Indicazione, questa, insufficiente a rendere palese se il giudizio di bilanciamento sia stato compiuto in modo corretto, poichè non consente di stabilire quale sia il parametro di partenza rispetto al quale le condizioni della regione di provenienza del richiedente sono state ritenute “di più elevato livello”.

Le condizioni socioeconomiche di una determinata area geografica, al fine di soddisfare il giudizio di bilanciamento richiesto dal D.Lgs. n. 286 del 1998, art. 5, infatti, dovrebbero essere esposte in termini assoluti e non relativi, e comunque espliciti.

Un comparativo di maggioranza, per contro (“livello più elevato”) non assolve l’onere della motivazione, ovvio essendo che – in tesi e ragionando per paradossi – un paese che avesse un reddito medio pro capite di 10 Euro sarebbe certamente un paese di livello economico “più elevato” rispetto ad un altro il cui reddito medio pro capite fosse solo di 9 Euro, ma non cesserebbe per ciò solo di essere un paese miserrimo.

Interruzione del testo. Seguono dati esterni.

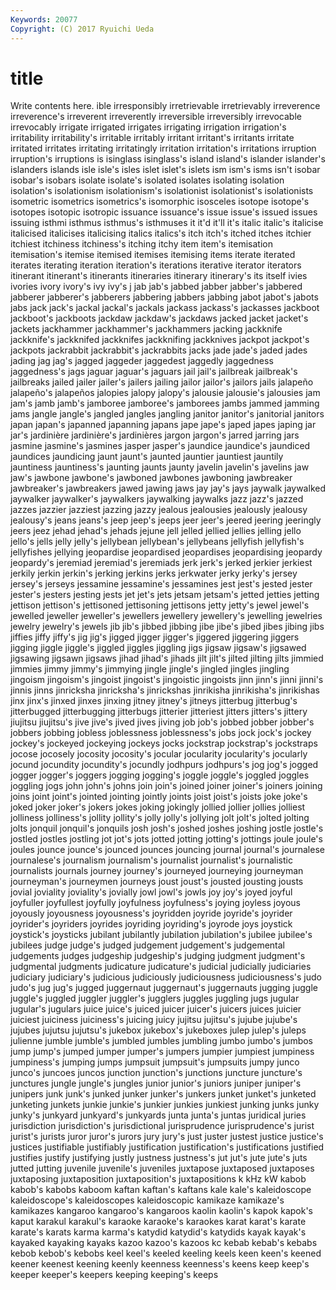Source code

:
 ```yaml
---
Keywords: 20077 
Copyright: (C) 2017 Ryuichi Ueda
---
```


# title

Write contents here.
ible irresponsibly irretrievable irretrievably
irreverence irreverence's irreverent irreverently irreversible irreversibly irrevocable irrevocably irrigate irrigated
irrigates irrigating irrigation irrigation's irritability irritability's irritable irritably irritant irritant's
irritants irritate irritated irritates irritating irritatingly irritation irritation's irritations irruption
irruption's irruptions is isinglass isinglass's island island's islander islander's islanders
islands isle isle's isles islet islet's islets ism ism's isms
isn't isobar isobar's isobars isolate isolate's isolated isolates isolating isolation
isolation's isolationism isolationism's isolationist isolationist's isolationists isometric isometrics isometrics's isomorphic
isosceles isotope isotope's isotopes isotopic isotropic issuance issuance's issue issue's
issued issues issuing isthmi isthmus isthmus's isthmuses it it'd it'll
it's italic italic's italicise italicised italicises italicising italics italics's itch
itch's itched itches itchier itchiest itchiness itchiness's itching itchy item
item's itemisation itemisation's itemise itemised itemises itemising items iterate iterated
iterates iterating iteration iteration's iterations iterative iterator iterators itinerant itinerant's
itinerants itineraries itinerary itinerary's its itself ivies ivories ivory ivory's
ivy ivy's j jab jab's jabbed jabber jabber's jabbered jabberer
jabberer's jabberers jabbering jabbers jabbing jabot jabot's jabots jabs jack
jack's jackal jackal's jackals jackass jackass's jackasses jackboot jackboot's jackboots
jackdaw jackdaw's jackdaws jacked jacket jacket's jackets jackhammer jackhammer's jackhammers
jacking jackknife jackknife's jackknifed jackknifes jackknifing jackknives jackpot jackpot's jackpots
jackrabbit jackrabbit's jackrabbits jacks jade jade's jaded jades jading jag
jag's jagged jaggeder jaggedest jaggedly jaggedness jaggedness's jags jaguar jaguar's
jaguars jail jail's jailbreak jailbreak's jailbreaks jailed jailer jailer's jailers
jailing jailor jailor's jailors jails jalapeño jalapeño's jalapeños jalopies jalopy
jalopy's jalousie jalousie's jalousies jam jam's jamb jamb's jamboree jamboree's
jamborees jambs jammed jamming jams jangle jangle's jangled jangles jangling
janitor janitor's janitorial janitors japan japan's japanned japanning japans jape
jape's japed japes japing jar jar's jardinière jardinière's jardinières jargon
jargon's jarred jarring jars jasmine jasmine's jasmines jasper jasper's jaundice
jaundice's jaundiced jaundices jaundicing jaunt jaunt's jaunted jauntier jauntiest jauntily
jauntiness jauntiness's jaunting jaunts jaunty javelin javelin's javelins jaw jaw's
jawbone jawbone's jawboned jawbones jawboning jawbreaker jawbreaker's jawbreakers jawed jawing
jaws jay jay's jays jaywalk jaywalked jaywalker jaywalker's jaywalkers jaywalking
jaywalks jazz jazz's jazzed jazzes jazzier jazziest jazzing jazzy jealous
jealousies jealously jealousy jealousy's jeans jeans's jeep jeep's jeeps jeer
jeer's jeered jeering jeeringly jeers jeez jehad jehad's jehads jejune
jell jelled jellied jellies jelling jello jello's jells jelly jelly's
jellybean jellybean's jellybeans jellyfish jellyfish's jellyfishes jellying jeopardise jeopardised jeopardises
jeopardising jeopardy jeopardy's jeremiad jeremiad's jeremiads jerk jerk's jerked jerkier
jerkiest jerkily jerkin jerkin's jerking jerkins jerks jerkwater jerky jerky's
jersey jersey's jerseys jessamine jessamine's jessamines jest jest's jested jester
jester's jesters jesting jests jet jet's jets jetsam jetsam's jetted
jetties jetting jettison jettison's jettisoned jettisoning jettisons jetty jetty's jewel
jewel's jewelled jeweller jeweller's jewellers jewellery jewellery's jewelling jewelries jewelry
jewelry's jewels jib jib's jibbed jibbing jibe jibe's jibed jibes
jibing jibs jiffies jiffy jiffy's jig jig's jigged jigger jigger's
jiggered jiggering jiggers jigging jiggle jiggle's jiggled jiggles jiggling jigs
jigsaw jigsaw's jigsawed jigsawing jigsawn jigsaws jihad jihad's jihads jilt
jilt's jilted jilting jilts jimmied jimmies jimmy jimmy's jimmying jingle
jingle's jingled jingles jingling jingoism jingoism's jingoist jingoist's jingoistic jingoists
jinn jinn's jinni jinni's jinnis jinns jinricksha jinricksha's jinrickshas jinrikisha
jinrikisha's jinrikishas jinx jinx's jinxed jinxes jinxing jitney jitney's jitneys
jitterbug jitterbug's jitterbugged jitterbugging jitterbugs jitterier jitteriest jitters jitters's jittery
jiujitsu jiujitsu's jive jive's jived jives jiving job job's jobbed
jobber jobber's jobbers jobbing jobless joblessness joblessness's jobs jock jock's
jockey jockey's jockeyed jockeying jockeys jocks jockstrap jockstrap's jockstraps jocose
jocosely jocosity jocosity's jocular jocularity jocularity's jocularly jocund jocundity jocundity's
jocundly jodhpurs jodhpurs's jog jog's jogged jogger jogger's joggers jogging
jogging's joggle joggle's joggled joggles joggling jogs john john's johns
join join's joined joiner joiner's joiners joining joins joint joint's
jointed jointing jointly joints joist joist's joists joke joke's joked
joker joker's jokers jokes joking jokingly jollied jollier jollies jolliest
jolliness jolliness's jollity jollity's jolly jolly's jollying jolt jolt's jolted
jolting jolts jonquil jonquil's jonquils josh josh's joshed joshes joshing
jostle jostle's jostled jostles jostling jot jot's jots jotted jotting
jotting's jottings joule joule's joules jounce jounce's jounced jounces jouncing
journal journal's journalese journalese's journalism journalism's journalist journalist's journalistic journalists
journals journey journey's journeyed journeying journeyman journeyman's journeymen journeys joust
joust's jousted jousting jousts jovial joviality joviality's jovially jowl jowl's
jowls joy joy's joyed joyful joyfuller joyfullest joyfully joyfulness joyfulness's
joying joyless joyous joyously joyousness joyousness's joyridden joyride joyride's joyrider
joyrider's joyriders joyrides joyriding joyriding's joyrode joys joystick joystick's joysticks
jubilant jubilantly jubilation jubilation's jubilee jubilee's jubilees judge judge's judged
judgement judgement's judgemental judgements judges judgeship judgeship's judging judgment judgment's
judgmental judgments judicature judicature's judicial judicially judiciaries judiciary judiciary's judicious
judiciously judiciousness judiciousness's judo judo's jug jug's jugged juggernaut juggernaut's
juggernauts jugging juggle juggle's juggled juggler juggler's jugglers juggles juggling
jugs jugular jugular's jugulars juice juice's juiced juicer juicer's juicers
juices juicier juiciest juiciness juiciness's juicing juicy jujitsu jujitsu's jujube
jujube's jujubes jujutsu jujutsu's jukebox jukebox's jukeboxes julep julep's juleps
julienne jumble jumble's jumbled jumbles jumbling jumbo jumbo's jumbos jump
jump's jumped jumper jumper's jumpers jumpier jumpiest jumpiness jumpiness's jumping
jumps jumpsuit jumpsuit's jumpsuits jumpy junco junco's juncoes juncos junction
junction's junctions juncture juncture's junctures jungle jungle's jungles junior junior's
juniors juniper juniper's junipers junk junk's junked junker junker's junkers
junket junket's junketed junketing junkets junkie junkie's junkier junkies junkiest
junking junks junky junky's junkyard junkyard's junkyards junta junta's juntas
juridical juries jurisdiction jurisdiction's jurisdictional jurisprudence jurisprudence's jurist jurist's jurists
juror juror's jurors jury jury's just juster justest justice justice's
justices justifiable justifiably justification justification's justifications justified justifies justify justifying
justly justness justness's jut jut's jute jute's juts jutted jutting
juvenile juvenile's juveniles juxtapose juxtaposed juxtaposes juxtaposing juxtaposition juxtaposition's juxtapositions
k kHz kW kabob kabob's kabobs kaboom kaftan kaftan's kaftans
kale kale's kaleidoscope kaleidoscope's kaleidoscopes kaleidoscopic kamikaze kamikaze's kamikazes kangaroo
kangaroo's kangaroos kaolin kaolin's kapok kapok's kaput karakul karakul's karaoke
karaoke's karaokes karat karat's karate karate's karats karma karma's katydid
katydid's katydids kayak kayak's kayaked kayaking kayaks kazoo kazoo's kazoos
kc kebab kebab's kebabs kebob kebob's kebobs keel keel's keeled
keeling keels keen keen's keened keener keenest keening keenly keenness
keenness's keens keep keep's keeper keeper's keepers keeping keeping's keeps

Questo “più elevato livello” della condizione socioeconomica del Punjab rimane dunque, nella motivazione della sentenza impugnata, più implicitamente presupposto che esplicitamente motivato, e di conseguenza non può ritenersi validamente compiuto il giudizio di bilanciamento tra le condizioni raggiunte dal richiedente in Italia e quelle cui si troverebbe esposto in caso di rimpatrio, a causa della nebulosità di queste ultime.

2.4.2. Sotto il secondo aspetto, la Corte d’appello dapprima ha affermato (p. 8, settultimo rigo) che “il rapporto di Amnesty International sul Pakistan (…) sicuramente attesta violazione dei diritti umani in quel Paese”; per poi tuttavia escludere che “la partenza del richiedente dal suo paese sia stata determinata da una condizione di violazione dei suoi diritti umani”.

Le due affermazioni, compiute in questi termini e senza ulteriori precisazioni, appaiono a questa Corte insanabilmente contraddittorie, e come tali idonee a rendere la sentenza nulla ai sensi dell’art. 132 c.p.c., comma 2, n. 4.

3. La sentenza impugnata va perciò cassata su questo punto, con rinvio della causa alla Corte d’appello di Trieste, la quale nel riesaminare il motivo di opposizione concernente il rilascio del permesso di soggiorno per motivi umanitari provvederà a sanare le mende sopra evidenziate, e dunque:

a) compiendo il giudizio di bilanciamento previa adeguata motivazione circa le condizioni della regione di provenienza;

b) accertando in modo non equivoco se in quella regione esista o non esista una violazione del nucleo inviolabile dei diritti umani.

4. Le spese del giudizio di legittimità saranno liquidate dal giudice del rinvio.

PQM

(-) rigetta il primo motivo di ricorso;

(-) accoglie, nei limiti esposti nella motivazione, il secondo motivo di ricorso, cassa la sentenza impugnata in relazione al motivo accolto e rinvia la causa alla Corte d’appello di Trieste, in diversa composizione, cui demanda di provvedere anche sulle spese del giudizio di legittimità.

Così deciso in Roma, nella Camera di consiglio della Terza Sezione civile della Corte di cassazione, il 4 marzo 2020.